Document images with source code
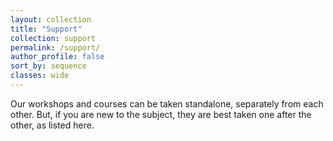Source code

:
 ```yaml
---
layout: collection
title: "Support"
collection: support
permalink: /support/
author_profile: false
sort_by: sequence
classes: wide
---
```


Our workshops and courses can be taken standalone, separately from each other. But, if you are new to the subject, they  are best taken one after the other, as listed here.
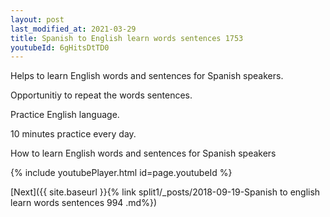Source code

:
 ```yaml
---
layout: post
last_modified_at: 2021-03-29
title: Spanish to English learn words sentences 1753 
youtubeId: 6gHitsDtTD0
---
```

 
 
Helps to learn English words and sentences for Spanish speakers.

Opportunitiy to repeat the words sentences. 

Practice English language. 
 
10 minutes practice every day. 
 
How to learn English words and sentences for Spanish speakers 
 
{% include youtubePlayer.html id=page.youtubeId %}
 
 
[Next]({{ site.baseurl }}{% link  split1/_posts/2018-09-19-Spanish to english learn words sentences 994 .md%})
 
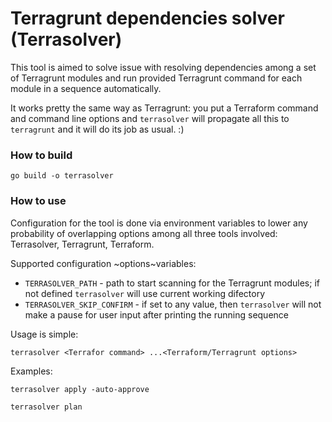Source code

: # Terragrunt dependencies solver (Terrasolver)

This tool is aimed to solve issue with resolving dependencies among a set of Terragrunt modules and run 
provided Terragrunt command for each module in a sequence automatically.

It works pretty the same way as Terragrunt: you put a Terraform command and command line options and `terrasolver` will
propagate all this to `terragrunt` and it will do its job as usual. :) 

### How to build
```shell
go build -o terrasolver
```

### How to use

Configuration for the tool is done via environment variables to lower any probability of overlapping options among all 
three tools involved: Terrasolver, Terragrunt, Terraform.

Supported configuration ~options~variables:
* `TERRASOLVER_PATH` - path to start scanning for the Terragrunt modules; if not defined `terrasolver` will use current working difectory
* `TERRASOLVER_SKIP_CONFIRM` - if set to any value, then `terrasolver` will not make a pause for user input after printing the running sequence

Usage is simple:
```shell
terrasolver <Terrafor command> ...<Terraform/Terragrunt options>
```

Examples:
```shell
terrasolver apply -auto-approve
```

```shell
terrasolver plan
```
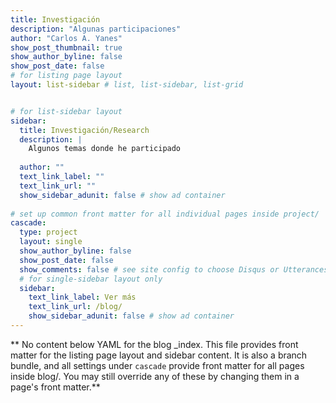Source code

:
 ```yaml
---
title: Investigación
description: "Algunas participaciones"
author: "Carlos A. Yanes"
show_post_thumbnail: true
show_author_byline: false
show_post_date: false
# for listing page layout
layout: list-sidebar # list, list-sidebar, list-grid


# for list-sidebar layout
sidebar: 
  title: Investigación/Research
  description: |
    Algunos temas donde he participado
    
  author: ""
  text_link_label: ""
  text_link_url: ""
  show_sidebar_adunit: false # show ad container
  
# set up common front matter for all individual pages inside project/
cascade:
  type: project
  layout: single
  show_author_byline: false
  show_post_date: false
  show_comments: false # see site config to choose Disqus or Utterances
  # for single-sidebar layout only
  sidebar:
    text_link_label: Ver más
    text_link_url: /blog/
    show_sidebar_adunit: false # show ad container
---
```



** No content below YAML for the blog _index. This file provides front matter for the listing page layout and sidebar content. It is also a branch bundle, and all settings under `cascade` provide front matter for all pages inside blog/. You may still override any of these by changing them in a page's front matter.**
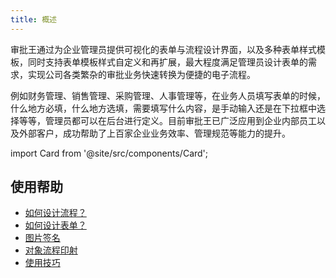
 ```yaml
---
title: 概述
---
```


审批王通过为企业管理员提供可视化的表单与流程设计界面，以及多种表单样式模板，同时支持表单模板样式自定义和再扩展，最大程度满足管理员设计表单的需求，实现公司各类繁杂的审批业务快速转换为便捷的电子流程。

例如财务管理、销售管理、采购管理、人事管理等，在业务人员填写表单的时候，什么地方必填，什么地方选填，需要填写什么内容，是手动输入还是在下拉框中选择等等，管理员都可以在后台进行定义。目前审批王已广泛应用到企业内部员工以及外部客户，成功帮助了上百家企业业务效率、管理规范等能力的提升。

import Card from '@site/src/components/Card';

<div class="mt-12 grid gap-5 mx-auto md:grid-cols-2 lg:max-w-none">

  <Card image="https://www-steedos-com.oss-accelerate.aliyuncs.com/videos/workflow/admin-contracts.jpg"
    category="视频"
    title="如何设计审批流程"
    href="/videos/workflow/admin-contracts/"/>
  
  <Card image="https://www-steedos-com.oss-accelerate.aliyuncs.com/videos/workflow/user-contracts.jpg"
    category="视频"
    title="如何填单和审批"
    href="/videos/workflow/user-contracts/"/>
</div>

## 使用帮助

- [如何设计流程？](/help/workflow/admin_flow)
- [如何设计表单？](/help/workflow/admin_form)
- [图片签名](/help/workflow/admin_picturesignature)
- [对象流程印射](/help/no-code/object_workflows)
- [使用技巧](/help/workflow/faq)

...

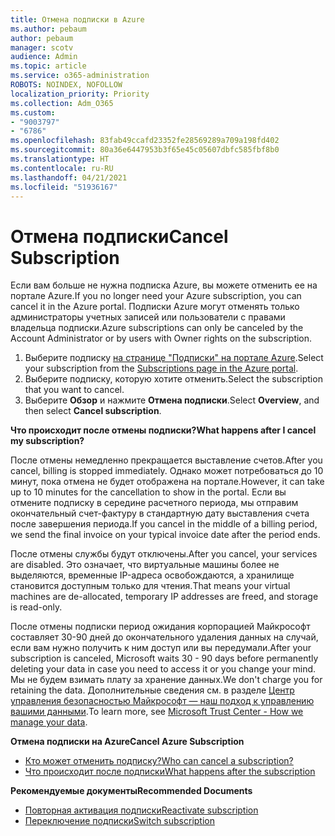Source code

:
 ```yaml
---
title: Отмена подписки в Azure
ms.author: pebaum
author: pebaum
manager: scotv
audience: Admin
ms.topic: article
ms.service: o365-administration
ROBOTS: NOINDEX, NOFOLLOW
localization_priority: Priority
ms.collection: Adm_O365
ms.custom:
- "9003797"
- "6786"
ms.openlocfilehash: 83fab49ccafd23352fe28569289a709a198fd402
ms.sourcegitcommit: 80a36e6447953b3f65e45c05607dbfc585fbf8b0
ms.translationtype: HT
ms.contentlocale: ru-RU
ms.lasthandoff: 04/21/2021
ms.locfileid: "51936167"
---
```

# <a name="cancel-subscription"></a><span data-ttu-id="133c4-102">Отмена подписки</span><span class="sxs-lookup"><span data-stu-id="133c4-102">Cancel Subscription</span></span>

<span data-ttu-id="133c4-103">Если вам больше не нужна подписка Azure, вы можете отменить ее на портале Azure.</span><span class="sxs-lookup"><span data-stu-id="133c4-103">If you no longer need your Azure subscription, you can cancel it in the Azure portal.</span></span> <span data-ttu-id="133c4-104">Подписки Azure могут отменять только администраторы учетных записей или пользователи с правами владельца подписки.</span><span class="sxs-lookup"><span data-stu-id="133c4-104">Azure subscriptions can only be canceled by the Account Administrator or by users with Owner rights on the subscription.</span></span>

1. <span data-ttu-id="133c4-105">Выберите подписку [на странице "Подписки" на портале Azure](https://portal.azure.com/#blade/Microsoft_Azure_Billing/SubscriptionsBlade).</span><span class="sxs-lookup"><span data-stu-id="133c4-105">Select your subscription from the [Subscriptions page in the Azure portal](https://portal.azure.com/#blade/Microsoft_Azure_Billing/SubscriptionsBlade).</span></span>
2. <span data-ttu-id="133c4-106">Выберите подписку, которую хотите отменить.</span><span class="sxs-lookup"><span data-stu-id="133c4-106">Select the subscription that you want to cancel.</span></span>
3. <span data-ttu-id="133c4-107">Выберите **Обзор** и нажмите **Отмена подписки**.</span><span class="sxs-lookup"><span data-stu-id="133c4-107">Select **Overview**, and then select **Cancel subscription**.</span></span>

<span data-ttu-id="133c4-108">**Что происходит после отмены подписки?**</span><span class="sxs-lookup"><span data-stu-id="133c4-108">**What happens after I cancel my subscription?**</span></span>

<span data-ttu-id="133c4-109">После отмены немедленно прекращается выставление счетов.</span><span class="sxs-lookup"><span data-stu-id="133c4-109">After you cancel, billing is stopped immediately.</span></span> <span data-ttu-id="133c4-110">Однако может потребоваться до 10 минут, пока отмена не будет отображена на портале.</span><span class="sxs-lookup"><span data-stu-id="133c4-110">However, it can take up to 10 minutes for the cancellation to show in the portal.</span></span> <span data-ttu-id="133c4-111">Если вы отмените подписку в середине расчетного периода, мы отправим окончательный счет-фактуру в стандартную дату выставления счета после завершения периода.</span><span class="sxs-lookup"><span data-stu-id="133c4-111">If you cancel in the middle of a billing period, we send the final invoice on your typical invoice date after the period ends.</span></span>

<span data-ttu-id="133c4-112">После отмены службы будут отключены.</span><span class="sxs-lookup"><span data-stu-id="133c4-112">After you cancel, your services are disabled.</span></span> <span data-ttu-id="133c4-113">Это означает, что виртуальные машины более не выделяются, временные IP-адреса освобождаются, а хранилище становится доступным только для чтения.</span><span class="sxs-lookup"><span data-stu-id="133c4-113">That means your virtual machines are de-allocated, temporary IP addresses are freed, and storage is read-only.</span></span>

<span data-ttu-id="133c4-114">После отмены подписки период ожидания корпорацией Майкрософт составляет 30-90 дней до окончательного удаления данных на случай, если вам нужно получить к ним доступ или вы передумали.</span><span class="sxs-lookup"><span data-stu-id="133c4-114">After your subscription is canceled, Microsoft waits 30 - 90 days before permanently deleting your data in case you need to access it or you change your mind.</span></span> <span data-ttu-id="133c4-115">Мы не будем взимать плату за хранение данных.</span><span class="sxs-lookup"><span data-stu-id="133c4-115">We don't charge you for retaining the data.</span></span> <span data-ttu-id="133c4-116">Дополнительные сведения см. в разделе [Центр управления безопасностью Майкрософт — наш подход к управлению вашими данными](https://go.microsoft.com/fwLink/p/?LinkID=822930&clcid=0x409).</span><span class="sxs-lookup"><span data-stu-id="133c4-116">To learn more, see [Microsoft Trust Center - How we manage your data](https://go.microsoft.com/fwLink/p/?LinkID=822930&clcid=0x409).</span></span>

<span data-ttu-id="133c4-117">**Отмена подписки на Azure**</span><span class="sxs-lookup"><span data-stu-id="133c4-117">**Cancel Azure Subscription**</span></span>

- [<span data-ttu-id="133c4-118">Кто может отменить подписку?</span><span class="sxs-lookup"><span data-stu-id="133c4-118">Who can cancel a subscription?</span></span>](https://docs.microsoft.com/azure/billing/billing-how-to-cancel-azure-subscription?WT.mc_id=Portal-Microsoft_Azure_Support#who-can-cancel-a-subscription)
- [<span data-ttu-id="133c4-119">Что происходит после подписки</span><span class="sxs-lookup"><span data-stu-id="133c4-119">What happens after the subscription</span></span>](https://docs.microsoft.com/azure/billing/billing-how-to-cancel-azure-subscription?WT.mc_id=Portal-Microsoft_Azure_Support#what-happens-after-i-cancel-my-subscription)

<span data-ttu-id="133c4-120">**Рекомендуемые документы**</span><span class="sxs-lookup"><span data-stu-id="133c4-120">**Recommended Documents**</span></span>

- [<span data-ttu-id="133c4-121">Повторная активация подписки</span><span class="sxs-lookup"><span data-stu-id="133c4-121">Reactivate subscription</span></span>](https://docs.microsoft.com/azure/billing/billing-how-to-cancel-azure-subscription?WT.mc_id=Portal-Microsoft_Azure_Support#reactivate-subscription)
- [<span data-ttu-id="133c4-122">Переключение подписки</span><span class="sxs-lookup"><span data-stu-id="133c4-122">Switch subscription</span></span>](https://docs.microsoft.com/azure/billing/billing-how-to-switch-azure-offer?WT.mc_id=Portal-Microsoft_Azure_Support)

...

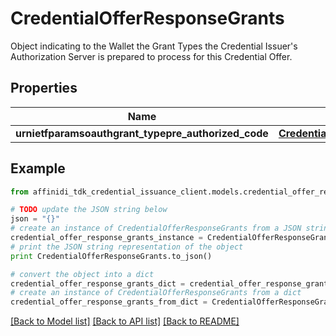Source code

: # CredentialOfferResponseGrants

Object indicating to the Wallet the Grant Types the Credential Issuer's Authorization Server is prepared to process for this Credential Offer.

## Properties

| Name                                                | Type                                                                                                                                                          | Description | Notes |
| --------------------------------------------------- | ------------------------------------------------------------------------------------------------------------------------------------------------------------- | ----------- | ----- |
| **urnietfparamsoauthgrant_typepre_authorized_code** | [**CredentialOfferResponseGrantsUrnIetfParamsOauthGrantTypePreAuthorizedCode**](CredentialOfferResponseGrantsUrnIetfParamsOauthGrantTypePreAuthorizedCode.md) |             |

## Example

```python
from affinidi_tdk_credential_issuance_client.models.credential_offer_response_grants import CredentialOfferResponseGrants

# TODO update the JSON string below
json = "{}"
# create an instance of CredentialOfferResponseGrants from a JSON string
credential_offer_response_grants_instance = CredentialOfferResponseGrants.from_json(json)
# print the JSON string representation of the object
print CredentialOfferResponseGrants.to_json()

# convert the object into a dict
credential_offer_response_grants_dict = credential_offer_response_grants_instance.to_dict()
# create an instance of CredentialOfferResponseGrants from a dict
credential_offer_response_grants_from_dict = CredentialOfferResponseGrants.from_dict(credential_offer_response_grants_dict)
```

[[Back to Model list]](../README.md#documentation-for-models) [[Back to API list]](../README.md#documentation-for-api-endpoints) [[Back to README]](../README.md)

YOUR OBJECTIVE:
The required answer is the run of lines above, starting at the line with "- [如何设计表单？](/help/workflow/admin_form)" and ending at the line with "- [使用技巧](/help/workflow/faq)", reproduced exactly with both ends.

RESPONSE:
- [如何设计表单？](/help/workflow/admin_form)
- [图片签名](/help/workflow/admin_picturesignature)
- [对象流程印射](/help/no-code/object_workflows)
- [使用技巧](/help/workflow/faq)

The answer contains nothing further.